In the real world, any order would have the above fields, but I'm unsure if it is a mortal sin to store calculated values in the table?

I understand the downside of this, but here it seems more practical to be able to easily reference these values in one table versus having to do fancy queries and what not.

Thoughts?

graz · September 4, 2019, 12:01pm

Well, maybe not a mortal sin...

The downside is you have to maintain them in two places now. Have you considered creating a view that generates those values? You could write the logic to compute them once and just reuse it.

CatB · September 4, 2019, 5:56pm

So for my ecommerce site it is better to run a query or code to calculate things like the "order_subtotal" every time I need it?

If I have this relationship: ORDER -||-----|<- ORDER_DETAILS

How would I calculate the "order_subtotal"?

ScottPletcher · September 4, 2019, 6:09pm

No, mostly not a sin at all. Order headers almost invariably directly contain the order total without having to re-calculate it.

I do have some concerns though, in rough order of importance, most to least:

payment_amount should definitely be stored in a separate table, since there always can be many payments to one order
I don't see why you'd need an id and an order_no: isn't the order_no unique already?
If the order_total is simply a sum of other values in the same row, then it should be a computed column, not a column with a data type. That is, like this : order_total AS order_subtotal + order_shipping + order_sales_tax rather than order_total decimal(...,...)

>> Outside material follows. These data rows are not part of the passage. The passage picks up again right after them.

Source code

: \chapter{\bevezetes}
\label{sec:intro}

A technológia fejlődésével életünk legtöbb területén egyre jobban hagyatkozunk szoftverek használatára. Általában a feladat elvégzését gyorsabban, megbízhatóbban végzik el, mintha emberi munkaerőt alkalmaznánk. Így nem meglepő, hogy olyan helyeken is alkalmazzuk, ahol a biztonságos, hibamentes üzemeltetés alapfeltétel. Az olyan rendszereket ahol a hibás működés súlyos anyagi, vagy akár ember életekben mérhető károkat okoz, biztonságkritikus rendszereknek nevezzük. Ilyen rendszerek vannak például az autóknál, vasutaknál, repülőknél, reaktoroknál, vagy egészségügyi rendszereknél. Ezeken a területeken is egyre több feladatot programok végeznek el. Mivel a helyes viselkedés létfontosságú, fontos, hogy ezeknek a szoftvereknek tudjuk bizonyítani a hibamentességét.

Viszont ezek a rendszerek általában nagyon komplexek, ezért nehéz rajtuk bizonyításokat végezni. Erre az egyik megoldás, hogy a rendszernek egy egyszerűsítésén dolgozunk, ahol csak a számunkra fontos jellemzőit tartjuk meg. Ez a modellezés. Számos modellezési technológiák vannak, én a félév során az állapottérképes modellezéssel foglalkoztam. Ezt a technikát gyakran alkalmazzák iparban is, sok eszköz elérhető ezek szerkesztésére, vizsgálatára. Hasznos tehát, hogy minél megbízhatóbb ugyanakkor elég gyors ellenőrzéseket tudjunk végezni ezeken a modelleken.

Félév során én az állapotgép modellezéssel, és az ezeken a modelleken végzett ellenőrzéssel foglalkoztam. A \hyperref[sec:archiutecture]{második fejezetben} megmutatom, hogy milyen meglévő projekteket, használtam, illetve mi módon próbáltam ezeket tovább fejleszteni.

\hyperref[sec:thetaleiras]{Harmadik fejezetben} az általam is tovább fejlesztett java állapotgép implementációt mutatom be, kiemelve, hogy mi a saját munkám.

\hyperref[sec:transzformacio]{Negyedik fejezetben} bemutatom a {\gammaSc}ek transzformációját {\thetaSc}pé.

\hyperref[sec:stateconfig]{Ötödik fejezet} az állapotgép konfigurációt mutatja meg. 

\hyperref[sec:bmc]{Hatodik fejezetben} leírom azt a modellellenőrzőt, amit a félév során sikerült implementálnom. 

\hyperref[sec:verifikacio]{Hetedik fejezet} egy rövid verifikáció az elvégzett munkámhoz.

CatB · September 4, 2019, 7:25pm

I have been away from doing database design and development for some time and trying to get my head back into things. Am working on my data model currently.

I can share more if you'd like, since the above is just a snippet of the table.

Valid point, but for right now I am only offering one form of payment.

The id is autogenerated and I was thinking of maybe having a more user-friendly order_no too.

For instance, wouldn't it look weird to have "Order Number" = "1"?!

Maybe I should share more of what I have in my data model?

Here is what I have so far...

ORDER

id (pk)
order_no (uk)
member_id (fk)
created_on (order date)
subtotal
order_discount
shipping_method
shipping_total
sales_tax
order_total
ship_to
shipping_address1
shipping_address2
shipping_city
shipping_state
shipping_zip

ORDER_DETAILS

id (pk)
order_id (uk)(fk)
product_id (uk)(fk)
quantity
purchase_price
item_discount
taxable_yn
item_sales_tax

PRODUCT

id
name
description
unit_price
and so on...

ScottPletcher · September 4, 2019, 7:47pm

Data types would help. I'll assume id is an int data type. I'll also assume SQL Server as the dbms but these points are valid for other dbmses as well. [My first major programming job was in an Order Entry, Shipping and Credits system, so I'm very familiar with related data structures.]

If payment is just the main method that customer uses to pay, it should be in the CUST table. If it's payment(s) for a specific order, it/they should be in an ORDER_PAYMENTS table. There can be multiple payments and/or credits/adjustments, etc., for a single order.

The ORDER_DETAILS key should not be just ( id ) but rather ( order_id, id ). This will cluster the details rows by parent key first and the SQL engine will "know" they are clustered that way. ( * )

Personally I think street addresses should always be stored in a separate table, for efficiency and for ease of scrubbing the data. Thus, the ORDERS table would have a shipping_address_id rather than the entire address. Since a given customer tends to ship to the same address over and over, this can cut down a lot on storage, while making data easier to scrub. This approach also makes it easy to pull up all the addresses used by a single customer.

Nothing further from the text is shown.